ACTION ITEM: Find the lines below holding the word "with" and copy each of them.

Saved data entries:
=======

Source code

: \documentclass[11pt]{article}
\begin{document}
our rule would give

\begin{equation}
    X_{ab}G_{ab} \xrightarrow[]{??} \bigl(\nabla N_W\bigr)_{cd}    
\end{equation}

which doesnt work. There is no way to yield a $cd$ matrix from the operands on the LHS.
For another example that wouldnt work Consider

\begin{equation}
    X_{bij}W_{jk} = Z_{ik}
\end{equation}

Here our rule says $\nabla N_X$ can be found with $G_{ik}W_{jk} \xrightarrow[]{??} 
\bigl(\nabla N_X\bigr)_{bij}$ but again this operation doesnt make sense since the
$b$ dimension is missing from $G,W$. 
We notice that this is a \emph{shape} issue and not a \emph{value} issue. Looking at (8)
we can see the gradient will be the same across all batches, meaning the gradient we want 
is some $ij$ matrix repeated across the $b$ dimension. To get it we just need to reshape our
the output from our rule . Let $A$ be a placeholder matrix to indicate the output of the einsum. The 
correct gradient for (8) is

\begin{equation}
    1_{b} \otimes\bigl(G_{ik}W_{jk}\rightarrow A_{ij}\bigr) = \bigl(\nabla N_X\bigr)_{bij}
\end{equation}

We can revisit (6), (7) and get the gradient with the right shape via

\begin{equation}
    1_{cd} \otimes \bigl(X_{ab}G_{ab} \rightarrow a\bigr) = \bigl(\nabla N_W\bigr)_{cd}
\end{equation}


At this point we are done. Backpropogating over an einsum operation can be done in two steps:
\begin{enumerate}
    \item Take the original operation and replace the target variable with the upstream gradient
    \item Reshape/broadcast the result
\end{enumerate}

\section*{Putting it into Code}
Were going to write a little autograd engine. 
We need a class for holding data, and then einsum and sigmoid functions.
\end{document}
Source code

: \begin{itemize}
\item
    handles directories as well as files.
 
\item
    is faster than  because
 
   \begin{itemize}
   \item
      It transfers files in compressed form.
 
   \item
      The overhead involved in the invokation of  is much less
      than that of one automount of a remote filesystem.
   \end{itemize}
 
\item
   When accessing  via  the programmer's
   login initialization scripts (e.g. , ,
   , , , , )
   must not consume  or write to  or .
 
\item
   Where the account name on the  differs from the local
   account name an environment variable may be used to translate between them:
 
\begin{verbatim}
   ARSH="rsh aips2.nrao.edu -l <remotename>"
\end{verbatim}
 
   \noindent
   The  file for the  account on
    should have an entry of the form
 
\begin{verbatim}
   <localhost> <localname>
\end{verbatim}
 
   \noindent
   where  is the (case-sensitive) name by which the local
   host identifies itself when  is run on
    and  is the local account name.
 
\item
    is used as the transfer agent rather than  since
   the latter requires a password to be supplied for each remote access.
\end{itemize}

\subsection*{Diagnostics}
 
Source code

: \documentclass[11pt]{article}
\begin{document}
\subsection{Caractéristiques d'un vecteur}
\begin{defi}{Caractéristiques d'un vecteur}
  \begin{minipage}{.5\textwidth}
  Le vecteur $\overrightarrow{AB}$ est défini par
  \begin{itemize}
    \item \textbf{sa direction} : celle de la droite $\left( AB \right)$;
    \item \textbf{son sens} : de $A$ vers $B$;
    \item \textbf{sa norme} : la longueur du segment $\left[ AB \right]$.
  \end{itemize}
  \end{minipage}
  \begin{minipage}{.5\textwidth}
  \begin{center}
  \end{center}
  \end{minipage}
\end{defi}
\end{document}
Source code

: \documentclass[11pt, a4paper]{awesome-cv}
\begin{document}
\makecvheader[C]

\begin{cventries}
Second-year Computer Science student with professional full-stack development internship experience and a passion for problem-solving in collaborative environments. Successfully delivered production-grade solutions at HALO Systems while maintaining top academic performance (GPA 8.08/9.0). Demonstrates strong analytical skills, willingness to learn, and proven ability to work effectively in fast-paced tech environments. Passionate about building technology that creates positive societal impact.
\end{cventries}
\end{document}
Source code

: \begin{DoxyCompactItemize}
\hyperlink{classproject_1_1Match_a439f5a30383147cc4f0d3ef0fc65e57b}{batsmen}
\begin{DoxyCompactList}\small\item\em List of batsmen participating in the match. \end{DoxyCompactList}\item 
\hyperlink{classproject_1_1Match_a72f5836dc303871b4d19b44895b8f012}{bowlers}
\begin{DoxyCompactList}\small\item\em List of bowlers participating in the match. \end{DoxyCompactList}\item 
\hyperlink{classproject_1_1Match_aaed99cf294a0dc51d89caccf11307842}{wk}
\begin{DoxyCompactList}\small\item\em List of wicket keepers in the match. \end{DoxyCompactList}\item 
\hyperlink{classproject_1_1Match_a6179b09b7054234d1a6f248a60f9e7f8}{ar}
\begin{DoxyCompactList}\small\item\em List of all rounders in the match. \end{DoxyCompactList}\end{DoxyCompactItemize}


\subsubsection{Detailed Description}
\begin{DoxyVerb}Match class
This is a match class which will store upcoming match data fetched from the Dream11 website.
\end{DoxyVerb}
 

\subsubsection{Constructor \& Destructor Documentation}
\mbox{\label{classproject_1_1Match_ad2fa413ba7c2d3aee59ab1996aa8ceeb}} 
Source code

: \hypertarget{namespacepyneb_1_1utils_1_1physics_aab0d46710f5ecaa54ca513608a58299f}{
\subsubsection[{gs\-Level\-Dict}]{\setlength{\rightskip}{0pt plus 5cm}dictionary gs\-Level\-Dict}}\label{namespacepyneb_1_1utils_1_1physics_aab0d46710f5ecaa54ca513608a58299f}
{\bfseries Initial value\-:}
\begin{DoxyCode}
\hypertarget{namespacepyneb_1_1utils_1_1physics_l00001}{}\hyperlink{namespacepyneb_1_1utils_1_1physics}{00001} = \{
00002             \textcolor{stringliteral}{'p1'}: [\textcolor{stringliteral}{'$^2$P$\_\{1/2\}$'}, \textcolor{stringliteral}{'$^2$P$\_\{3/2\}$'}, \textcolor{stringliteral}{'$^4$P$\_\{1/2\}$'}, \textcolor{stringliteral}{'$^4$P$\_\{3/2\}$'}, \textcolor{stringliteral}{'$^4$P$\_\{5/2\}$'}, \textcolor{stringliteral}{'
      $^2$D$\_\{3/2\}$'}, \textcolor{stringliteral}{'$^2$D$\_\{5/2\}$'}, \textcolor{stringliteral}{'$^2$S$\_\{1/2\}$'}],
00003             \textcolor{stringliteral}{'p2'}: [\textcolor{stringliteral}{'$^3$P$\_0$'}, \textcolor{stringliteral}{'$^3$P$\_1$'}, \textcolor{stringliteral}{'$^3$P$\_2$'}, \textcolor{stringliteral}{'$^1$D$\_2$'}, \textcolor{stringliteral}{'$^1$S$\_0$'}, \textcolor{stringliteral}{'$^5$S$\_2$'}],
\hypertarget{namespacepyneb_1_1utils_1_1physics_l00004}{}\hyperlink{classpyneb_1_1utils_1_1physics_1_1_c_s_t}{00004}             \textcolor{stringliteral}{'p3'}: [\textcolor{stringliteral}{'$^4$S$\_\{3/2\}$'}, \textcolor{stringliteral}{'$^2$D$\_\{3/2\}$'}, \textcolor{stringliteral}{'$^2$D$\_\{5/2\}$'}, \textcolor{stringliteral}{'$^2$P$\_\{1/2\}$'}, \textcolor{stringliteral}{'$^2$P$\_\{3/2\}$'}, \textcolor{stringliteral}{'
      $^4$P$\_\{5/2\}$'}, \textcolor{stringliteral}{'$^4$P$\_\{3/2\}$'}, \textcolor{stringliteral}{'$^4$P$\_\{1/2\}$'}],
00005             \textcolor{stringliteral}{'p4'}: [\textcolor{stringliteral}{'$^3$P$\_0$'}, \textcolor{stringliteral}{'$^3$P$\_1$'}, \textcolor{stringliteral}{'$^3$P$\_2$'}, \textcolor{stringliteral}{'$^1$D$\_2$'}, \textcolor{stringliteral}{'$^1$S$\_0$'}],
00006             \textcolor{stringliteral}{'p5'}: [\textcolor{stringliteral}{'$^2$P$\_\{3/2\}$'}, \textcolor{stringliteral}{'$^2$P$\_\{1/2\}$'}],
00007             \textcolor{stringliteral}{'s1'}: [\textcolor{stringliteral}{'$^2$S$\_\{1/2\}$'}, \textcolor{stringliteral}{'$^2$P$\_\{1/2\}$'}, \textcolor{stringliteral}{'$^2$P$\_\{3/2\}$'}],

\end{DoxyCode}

=======

RESPONSE AREA:
Here our rule says $\nabla N_X$ can be found with $G_{ik}W_{jk} \xrightarrow[]{??} 
We can revisit (6), (7) and get the gradient with the right shape via
    \item Take the original operation and replace the target variable with the upstream gradient
Second-year Computer Science student with professional full-stack development internship experience and a passion for problem-solving in collaborative environments. Successfully delivered production-grade solutions at HALO Systems while maintaining top academic performance (GPA 8.08/9.0). Demonstrates strong analytical skills, willingness to learn, and proven ability to work effectively in fast-paced tech environments. Passionate about building technology that creates positive societal impact.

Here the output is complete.